- Theatrical release poster
- Directed by: Sanjay. K
- Screenplay by: Sanjay. K
- Produced by: B.G. Babu Reddy
- Starring: Ganesh Rekha Vedavyas Avinash Komal Kumar
- Cinematography: Satya Hegde
- Edited by: K. M. Prakash
- Music by: Jassie Gift
- Production company: Nitin Productions
- Release date: 8 June 2007;
- Country: India
- Language: Kannada

= Hudugaata =

2007 film

Hudugaata is a 2007 Indian Kannada-language film. It features Ganesh and Rekha Vedavyas in the lead roles. It is based on the 1934 American film It Happened One Night.

== Plot ==
Priya Rao is the daughter of a Bangalore-based business tycoon, S. K. Ananth Rao. She is head-over-heels in love with tennis player Rahul, but Ananth Rao strongly disapproves of their courtship. One night, Priya escapes from her home and hops onto a bus to Kanyakumari to be with Rahul. Meanwhile, Ananth Rao, realizing his daughter has run away, dispatches private detectives to locate her.
Aboard the bus, Priya meets Balu Mahendar aka Balu, a loud-mouthed journalist who has just secured a job as a sports reporter. He heads to Kanyakumari to interview Rahul and offers to help Priya in exchange for an exclusive story on her. Priya is forced to agree to his demands, as he threatens to let her father know of her whereabouts should she not comply. After both of them happen to miss the bus, Balu and Priya go through various adventures together and find themselves falling in love with one another.

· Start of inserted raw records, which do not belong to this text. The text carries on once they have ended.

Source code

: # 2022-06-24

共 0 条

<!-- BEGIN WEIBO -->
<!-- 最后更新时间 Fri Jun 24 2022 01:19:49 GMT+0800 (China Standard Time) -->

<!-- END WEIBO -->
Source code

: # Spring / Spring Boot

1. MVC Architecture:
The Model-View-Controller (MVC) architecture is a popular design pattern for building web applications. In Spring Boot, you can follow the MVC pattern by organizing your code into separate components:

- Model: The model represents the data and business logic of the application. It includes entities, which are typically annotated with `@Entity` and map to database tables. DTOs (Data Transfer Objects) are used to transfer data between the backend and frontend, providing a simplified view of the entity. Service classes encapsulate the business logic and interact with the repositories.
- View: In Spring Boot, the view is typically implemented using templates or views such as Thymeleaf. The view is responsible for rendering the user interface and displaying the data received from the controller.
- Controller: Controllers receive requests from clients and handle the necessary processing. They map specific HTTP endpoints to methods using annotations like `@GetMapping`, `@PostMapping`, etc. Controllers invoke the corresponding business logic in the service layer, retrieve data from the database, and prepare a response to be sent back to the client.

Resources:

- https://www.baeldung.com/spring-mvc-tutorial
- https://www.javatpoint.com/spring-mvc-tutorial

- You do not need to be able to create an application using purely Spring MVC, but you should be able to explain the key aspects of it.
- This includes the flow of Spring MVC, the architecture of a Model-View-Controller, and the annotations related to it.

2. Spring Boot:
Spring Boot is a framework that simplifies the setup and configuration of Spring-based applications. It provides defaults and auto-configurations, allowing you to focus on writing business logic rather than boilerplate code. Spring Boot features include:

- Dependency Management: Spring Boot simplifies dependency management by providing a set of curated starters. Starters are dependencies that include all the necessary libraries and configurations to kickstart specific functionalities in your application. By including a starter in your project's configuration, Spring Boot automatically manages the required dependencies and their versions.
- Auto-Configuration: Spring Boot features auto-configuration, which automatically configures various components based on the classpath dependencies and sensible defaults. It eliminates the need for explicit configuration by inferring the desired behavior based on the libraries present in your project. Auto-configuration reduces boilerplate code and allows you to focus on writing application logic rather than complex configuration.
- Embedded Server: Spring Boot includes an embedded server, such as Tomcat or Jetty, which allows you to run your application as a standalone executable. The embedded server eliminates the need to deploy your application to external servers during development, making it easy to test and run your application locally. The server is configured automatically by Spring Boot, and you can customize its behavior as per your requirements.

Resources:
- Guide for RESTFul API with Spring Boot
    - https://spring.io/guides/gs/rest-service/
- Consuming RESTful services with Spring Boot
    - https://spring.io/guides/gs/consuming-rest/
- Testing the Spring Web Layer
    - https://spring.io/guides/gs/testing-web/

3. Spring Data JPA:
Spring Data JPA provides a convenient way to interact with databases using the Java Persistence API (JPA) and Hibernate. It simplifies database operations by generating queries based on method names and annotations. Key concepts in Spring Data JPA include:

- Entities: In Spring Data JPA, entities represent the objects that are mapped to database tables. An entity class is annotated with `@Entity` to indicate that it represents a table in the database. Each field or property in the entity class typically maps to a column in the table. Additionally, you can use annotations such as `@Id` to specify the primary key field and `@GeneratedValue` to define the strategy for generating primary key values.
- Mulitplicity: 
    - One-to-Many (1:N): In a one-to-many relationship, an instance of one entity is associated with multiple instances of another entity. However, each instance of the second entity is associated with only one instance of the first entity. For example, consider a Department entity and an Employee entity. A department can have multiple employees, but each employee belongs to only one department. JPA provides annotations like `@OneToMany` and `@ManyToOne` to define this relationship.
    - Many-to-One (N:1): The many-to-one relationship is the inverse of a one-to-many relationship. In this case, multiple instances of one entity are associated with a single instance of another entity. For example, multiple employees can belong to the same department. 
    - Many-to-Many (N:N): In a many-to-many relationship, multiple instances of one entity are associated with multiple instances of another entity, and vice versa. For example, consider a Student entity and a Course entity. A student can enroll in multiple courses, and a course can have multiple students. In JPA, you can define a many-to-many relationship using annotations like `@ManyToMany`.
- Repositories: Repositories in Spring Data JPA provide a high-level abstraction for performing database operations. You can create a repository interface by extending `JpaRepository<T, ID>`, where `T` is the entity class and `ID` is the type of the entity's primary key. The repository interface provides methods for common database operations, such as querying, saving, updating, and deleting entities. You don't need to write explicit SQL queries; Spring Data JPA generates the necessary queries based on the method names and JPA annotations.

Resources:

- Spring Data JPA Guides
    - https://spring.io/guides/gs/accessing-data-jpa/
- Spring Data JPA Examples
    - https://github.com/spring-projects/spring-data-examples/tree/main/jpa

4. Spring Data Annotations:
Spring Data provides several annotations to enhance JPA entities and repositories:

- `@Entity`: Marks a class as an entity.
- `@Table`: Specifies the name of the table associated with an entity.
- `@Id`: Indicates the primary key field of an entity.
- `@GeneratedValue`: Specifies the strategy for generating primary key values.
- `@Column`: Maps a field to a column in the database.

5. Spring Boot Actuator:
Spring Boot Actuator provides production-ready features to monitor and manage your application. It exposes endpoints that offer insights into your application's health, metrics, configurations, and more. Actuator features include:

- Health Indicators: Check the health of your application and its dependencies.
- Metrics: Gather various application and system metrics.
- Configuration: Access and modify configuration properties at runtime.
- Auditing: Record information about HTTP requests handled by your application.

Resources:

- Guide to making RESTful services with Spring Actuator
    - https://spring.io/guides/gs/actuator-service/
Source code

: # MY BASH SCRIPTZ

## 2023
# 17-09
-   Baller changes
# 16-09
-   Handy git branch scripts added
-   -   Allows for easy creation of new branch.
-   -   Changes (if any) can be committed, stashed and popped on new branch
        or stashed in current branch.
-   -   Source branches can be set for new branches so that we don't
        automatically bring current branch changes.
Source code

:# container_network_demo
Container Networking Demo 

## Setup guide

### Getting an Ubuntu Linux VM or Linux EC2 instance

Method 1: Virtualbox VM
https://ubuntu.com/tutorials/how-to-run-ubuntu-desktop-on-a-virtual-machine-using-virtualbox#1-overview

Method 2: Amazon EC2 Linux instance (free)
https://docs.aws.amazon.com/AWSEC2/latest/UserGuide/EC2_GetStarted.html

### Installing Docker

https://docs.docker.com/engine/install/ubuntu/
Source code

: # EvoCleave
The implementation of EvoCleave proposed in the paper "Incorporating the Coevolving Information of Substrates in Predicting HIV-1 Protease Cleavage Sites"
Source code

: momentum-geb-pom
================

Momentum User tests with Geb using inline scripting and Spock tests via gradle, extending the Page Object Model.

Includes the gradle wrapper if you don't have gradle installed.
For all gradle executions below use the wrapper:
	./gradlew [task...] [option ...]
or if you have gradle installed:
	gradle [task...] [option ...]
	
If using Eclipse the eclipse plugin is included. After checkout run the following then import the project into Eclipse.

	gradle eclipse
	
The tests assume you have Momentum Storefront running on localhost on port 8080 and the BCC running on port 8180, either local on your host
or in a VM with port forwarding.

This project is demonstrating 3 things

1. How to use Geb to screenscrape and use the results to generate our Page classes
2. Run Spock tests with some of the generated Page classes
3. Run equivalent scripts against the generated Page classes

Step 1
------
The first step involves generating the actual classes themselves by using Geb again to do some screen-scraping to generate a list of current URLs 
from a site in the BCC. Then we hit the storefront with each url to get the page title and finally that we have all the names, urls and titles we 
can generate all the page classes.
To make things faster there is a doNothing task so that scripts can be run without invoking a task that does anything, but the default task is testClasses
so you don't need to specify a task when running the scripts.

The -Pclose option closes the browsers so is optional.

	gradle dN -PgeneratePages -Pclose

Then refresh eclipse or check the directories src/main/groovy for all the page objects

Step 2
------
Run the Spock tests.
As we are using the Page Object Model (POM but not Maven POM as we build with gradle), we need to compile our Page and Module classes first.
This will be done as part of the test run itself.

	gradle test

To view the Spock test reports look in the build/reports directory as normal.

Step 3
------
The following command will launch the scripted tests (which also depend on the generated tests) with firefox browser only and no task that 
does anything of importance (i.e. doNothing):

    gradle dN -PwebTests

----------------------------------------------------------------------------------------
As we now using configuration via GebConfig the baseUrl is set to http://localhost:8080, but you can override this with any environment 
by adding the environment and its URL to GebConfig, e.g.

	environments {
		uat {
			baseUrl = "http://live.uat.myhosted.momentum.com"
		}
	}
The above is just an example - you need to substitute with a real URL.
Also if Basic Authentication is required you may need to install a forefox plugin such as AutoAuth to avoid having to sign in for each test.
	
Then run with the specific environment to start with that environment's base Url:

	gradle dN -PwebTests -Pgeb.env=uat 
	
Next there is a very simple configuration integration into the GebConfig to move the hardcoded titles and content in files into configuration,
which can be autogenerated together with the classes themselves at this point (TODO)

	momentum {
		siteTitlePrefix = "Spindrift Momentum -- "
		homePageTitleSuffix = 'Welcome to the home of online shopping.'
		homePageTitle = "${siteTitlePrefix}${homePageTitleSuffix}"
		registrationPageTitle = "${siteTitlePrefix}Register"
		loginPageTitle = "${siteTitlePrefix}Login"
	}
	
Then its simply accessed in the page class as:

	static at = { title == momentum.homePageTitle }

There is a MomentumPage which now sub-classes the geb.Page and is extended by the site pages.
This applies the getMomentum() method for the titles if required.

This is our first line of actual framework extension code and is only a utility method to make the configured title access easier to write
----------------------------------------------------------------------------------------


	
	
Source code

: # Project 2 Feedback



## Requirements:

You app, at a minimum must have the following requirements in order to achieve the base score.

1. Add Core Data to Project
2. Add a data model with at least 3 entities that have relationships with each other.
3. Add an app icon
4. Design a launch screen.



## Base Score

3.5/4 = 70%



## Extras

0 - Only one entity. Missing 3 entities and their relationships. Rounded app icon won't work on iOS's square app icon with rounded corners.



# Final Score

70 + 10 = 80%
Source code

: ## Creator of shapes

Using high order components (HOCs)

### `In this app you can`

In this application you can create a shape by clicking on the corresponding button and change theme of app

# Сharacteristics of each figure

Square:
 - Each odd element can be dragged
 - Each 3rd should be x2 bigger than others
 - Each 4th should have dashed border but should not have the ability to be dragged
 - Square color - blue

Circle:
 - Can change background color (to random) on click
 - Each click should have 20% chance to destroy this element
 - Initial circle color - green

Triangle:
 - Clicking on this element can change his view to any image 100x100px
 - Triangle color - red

Balu falls for Priya, but knows that financially he is in no shape to do so. Priya also falls for Balu and decides to go with him, but a misunderstanding leads her to believe that Balu was just looking for a story and not her love. She quits on Balu, returns home and agrees to marry Rahul. However, Ananth Rao learns about Balu when he comes to him to take back the money, spent by Balu on Priya on his way to Kanyakumari. He realizes how Balu has taken care of Priya during the trip. Priya misunderstands Balu and believes that he might have arrived for the reward announced by Ananth Rao. Ananth Rao tells Priya that Balu is the right man for her and that he has not arrived for the reward. On the wedding day she realizes that Balu really loves her and then runs away from the marriage hall to Balu with Ananth Rao's support.

== Soundtrack ==
The soundtrack was composed by Jassie Gift, marking his Kannada debut. The song "Mandakiniye" was the same composition as "Lajjavathiye" from the Malayalam film 4 the People. The song "Stylo Stylo" was the same composition as "Bomma Bomma" from the Malayalam film Shambhu. After the success of this film, Gift went on to do more Kannada films.

Track list
| No. | Title | Lyrics | Singer(s) | Length |
|---|---|---|---|---|
| 1. | "Stylo Stylo" | Kaviraj | Jassie Gift, George Peter, Emil, Prasanna | 4:39 |
| 2. | "Mandakiniye" | Kaviraj | Jassie Gift, Vasundhara Das | 4:35 |
| 3. | "Are Are Saaguthide" | Jayanth Kaikini | Naresh Iyer, K. S. Chithra | 5:28 |
| 4. | "Ommomme Heegu" | Kaviraj | Zubeen Garg, Alisha Chinai | 5:28 |
| 5. | "Ishtu Jana" | Kaviraj | Karthik, Saindhavi, Jassie Gift, Chetan Sosca | 5:00 |
| 6. | "Yeno Onthara" | Kaviraj | Shaan, Shreya Ghoshal | 4:57 |
| 7. | "Nenapagade" | Kaviraj | Vijay Yesudas, Rajalakshmi | 5:36 |
| Total length: |  |  |  | 34:32 |

== Reception ==
A critic from Rediff.com wrote that "If you want to see the film for Ganesh, then you will not be disappointed. But if you have seen the original, the film is sure to disappoint you". A critic from Sify wrote that "The redeeming features of this film are less characters, excellent cinematography and editing. On the downside there are few unwanted scenes which come as speed breakers".